• THE PROBLEM
In the entries below, find the line containing "claims that follow." and the line containing "fix a typo.". Copy those two lines and everything between them exactly, without the pictures.

• RECORDS TO USE
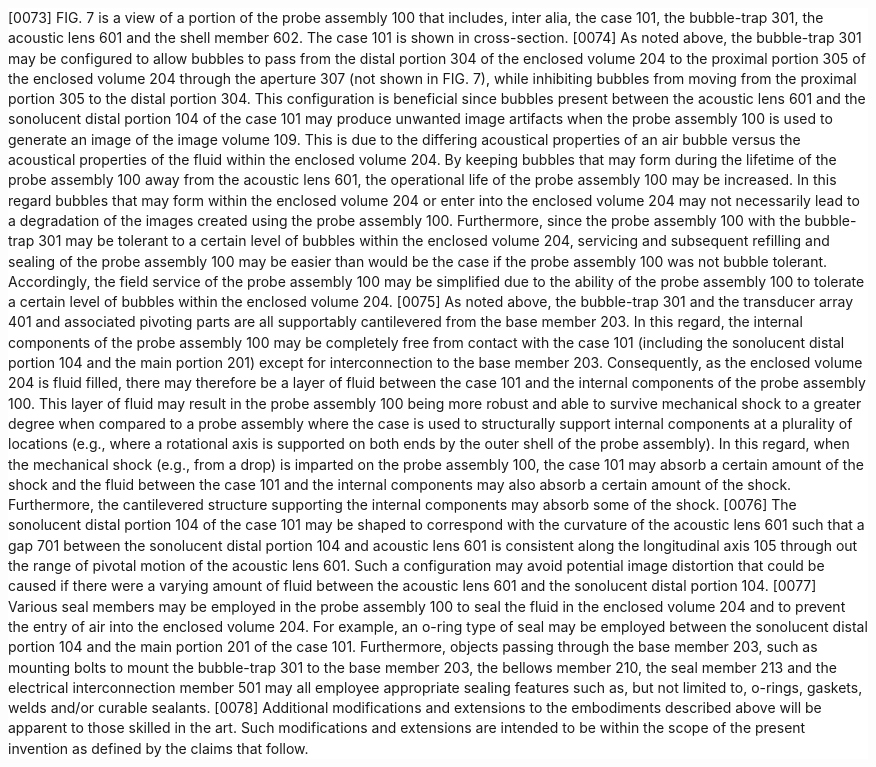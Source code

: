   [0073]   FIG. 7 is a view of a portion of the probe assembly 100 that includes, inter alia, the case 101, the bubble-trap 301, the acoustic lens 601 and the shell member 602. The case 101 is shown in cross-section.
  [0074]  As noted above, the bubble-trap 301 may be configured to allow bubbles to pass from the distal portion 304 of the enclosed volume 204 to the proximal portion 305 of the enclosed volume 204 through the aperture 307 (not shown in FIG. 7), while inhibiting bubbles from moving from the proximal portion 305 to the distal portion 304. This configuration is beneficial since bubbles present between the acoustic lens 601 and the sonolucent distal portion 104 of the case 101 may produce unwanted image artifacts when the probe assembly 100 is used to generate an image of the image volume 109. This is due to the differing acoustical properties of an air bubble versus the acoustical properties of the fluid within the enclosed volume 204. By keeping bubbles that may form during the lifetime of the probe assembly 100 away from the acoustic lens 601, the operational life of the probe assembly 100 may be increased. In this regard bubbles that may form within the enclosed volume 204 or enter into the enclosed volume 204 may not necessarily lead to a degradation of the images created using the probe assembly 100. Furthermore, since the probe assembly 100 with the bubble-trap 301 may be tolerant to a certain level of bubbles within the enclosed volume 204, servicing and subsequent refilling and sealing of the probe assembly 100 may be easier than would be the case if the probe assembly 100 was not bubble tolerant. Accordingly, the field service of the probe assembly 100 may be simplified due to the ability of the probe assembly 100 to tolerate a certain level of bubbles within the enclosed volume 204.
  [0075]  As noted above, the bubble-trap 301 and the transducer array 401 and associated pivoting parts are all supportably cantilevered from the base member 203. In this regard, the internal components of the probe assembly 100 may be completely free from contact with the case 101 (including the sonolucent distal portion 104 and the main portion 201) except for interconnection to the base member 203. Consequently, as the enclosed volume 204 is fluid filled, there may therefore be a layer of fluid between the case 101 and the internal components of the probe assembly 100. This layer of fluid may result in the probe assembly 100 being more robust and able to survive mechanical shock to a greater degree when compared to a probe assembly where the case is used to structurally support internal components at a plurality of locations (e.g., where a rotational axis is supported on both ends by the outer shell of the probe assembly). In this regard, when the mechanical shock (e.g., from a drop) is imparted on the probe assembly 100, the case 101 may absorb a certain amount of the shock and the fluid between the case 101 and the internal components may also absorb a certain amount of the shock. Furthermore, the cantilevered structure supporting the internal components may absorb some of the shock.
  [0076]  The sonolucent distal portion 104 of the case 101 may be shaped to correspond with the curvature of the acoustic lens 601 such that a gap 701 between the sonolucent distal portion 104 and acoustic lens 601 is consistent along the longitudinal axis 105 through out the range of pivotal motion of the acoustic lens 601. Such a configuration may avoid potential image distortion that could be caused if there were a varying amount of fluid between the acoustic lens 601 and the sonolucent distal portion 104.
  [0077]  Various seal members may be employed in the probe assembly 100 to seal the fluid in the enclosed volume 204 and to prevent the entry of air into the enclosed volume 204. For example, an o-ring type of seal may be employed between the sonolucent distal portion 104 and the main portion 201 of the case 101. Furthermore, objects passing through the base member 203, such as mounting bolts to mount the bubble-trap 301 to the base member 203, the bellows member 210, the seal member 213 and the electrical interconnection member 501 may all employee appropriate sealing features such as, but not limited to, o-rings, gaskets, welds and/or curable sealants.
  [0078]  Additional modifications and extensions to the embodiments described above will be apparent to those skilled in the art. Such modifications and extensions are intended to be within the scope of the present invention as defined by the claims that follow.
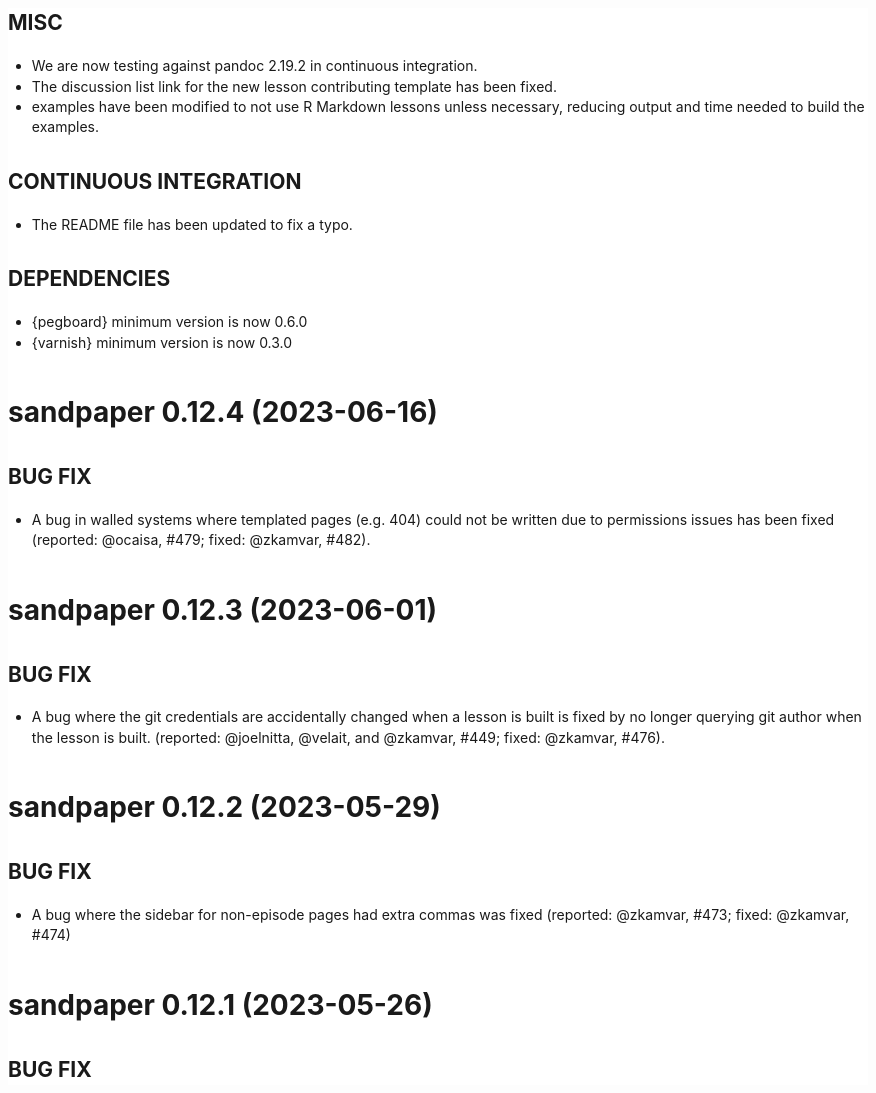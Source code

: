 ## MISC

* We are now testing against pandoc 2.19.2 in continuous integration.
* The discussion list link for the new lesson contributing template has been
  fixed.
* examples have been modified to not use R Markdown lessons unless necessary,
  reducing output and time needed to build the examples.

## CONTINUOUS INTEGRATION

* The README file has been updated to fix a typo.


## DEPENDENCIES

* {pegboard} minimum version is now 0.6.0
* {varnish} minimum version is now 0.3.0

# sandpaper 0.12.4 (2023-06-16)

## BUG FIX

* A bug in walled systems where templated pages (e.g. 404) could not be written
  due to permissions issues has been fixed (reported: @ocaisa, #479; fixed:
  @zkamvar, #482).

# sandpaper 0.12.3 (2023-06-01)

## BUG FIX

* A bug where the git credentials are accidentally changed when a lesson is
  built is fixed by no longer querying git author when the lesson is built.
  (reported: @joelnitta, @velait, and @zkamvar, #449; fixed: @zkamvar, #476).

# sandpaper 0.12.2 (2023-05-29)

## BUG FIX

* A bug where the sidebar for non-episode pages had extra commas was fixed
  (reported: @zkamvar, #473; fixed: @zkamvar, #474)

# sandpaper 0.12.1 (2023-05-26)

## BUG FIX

--

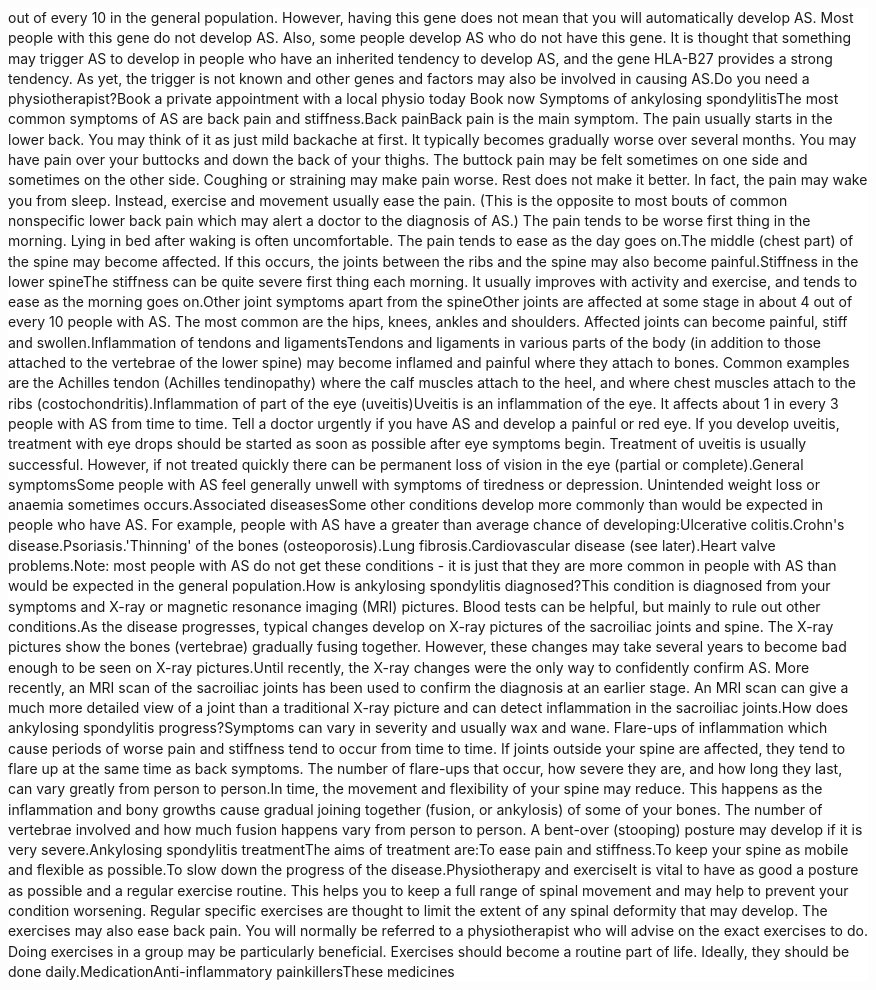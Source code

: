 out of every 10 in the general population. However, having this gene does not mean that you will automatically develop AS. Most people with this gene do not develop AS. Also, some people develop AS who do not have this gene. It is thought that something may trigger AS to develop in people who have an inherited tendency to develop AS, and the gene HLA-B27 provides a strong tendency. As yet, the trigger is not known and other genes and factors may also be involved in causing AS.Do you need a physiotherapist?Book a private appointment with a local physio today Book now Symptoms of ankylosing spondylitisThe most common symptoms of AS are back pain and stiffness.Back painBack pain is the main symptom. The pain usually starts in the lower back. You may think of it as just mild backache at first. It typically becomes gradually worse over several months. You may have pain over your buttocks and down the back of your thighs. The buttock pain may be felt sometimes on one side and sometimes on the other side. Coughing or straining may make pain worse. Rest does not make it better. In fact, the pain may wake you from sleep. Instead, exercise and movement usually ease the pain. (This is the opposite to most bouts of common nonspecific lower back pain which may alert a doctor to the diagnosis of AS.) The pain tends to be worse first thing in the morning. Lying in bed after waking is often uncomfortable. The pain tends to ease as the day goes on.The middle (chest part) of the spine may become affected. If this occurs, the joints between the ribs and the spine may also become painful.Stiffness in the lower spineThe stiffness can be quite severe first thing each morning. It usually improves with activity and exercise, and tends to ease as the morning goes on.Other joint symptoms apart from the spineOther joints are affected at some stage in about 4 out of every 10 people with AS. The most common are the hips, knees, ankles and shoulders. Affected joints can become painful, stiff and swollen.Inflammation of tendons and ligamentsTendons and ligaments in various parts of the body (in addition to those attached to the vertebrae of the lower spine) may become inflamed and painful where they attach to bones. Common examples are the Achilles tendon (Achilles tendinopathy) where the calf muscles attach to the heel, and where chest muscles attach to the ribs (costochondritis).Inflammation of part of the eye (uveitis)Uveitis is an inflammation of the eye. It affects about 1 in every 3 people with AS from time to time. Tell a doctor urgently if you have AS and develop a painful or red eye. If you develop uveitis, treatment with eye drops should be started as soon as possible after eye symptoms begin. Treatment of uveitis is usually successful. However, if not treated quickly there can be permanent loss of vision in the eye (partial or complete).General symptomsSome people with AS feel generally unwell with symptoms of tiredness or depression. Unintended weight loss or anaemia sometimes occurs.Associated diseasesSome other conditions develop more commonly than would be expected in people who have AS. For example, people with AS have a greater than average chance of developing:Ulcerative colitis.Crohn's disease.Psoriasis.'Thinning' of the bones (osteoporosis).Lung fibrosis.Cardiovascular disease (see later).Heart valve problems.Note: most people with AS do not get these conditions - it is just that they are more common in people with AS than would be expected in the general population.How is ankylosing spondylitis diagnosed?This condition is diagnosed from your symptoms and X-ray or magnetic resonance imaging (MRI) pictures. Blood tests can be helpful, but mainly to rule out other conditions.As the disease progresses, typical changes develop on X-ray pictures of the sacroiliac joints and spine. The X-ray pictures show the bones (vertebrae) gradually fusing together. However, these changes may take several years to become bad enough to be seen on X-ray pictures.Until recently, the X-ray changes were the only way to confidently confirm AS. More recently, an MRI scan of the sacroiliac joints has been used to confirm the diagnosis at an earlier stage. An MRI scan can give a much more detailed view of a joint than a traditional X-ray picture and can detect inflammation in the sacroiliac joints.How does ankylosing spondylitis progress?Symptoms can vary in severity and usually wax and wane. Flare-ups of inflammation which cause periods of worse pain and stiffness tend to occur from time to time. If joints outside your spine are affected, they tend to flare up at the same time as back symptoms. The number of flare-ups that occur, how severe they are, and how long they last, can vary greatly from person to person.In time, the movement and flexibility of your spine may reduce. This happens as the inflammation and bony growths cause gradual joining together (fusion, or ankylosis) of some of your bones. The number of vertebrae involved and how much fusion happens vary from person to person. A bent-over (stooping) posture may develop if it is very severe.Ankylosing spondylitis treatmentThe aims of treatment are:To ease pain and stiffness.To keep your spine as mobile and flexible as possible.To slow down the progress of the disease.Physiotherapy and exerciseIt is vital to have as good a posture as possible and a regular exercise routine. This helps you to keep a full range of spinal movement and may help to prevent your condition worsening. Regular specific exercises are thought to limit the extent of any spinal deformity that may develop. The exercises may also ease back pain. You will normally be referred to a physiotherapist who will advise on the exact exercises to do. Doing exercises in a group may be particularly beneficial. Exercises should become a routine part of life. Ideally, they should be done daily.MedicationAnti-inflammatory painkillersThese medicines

• SOLUTION
  [0078]  Additional modifications and extensions to the embodiments described above will be apparent to those skilled in the art. Such modifications and extensions are intended to be within the scope of the present invention as defined by the claims that follow.
Source code

: ## MISC

* We are now testing against pandoc 2.19.2 in continuous integration.
* The discussion list link for the new lesson contributing template has been
  fixed.
* examples have been modified to not use R Markdown lessons unless necessary,
  reducing output and time needed to build the examples.

## CONTINUOUS INTEGRATION

* The README file has been updated to fix a typo.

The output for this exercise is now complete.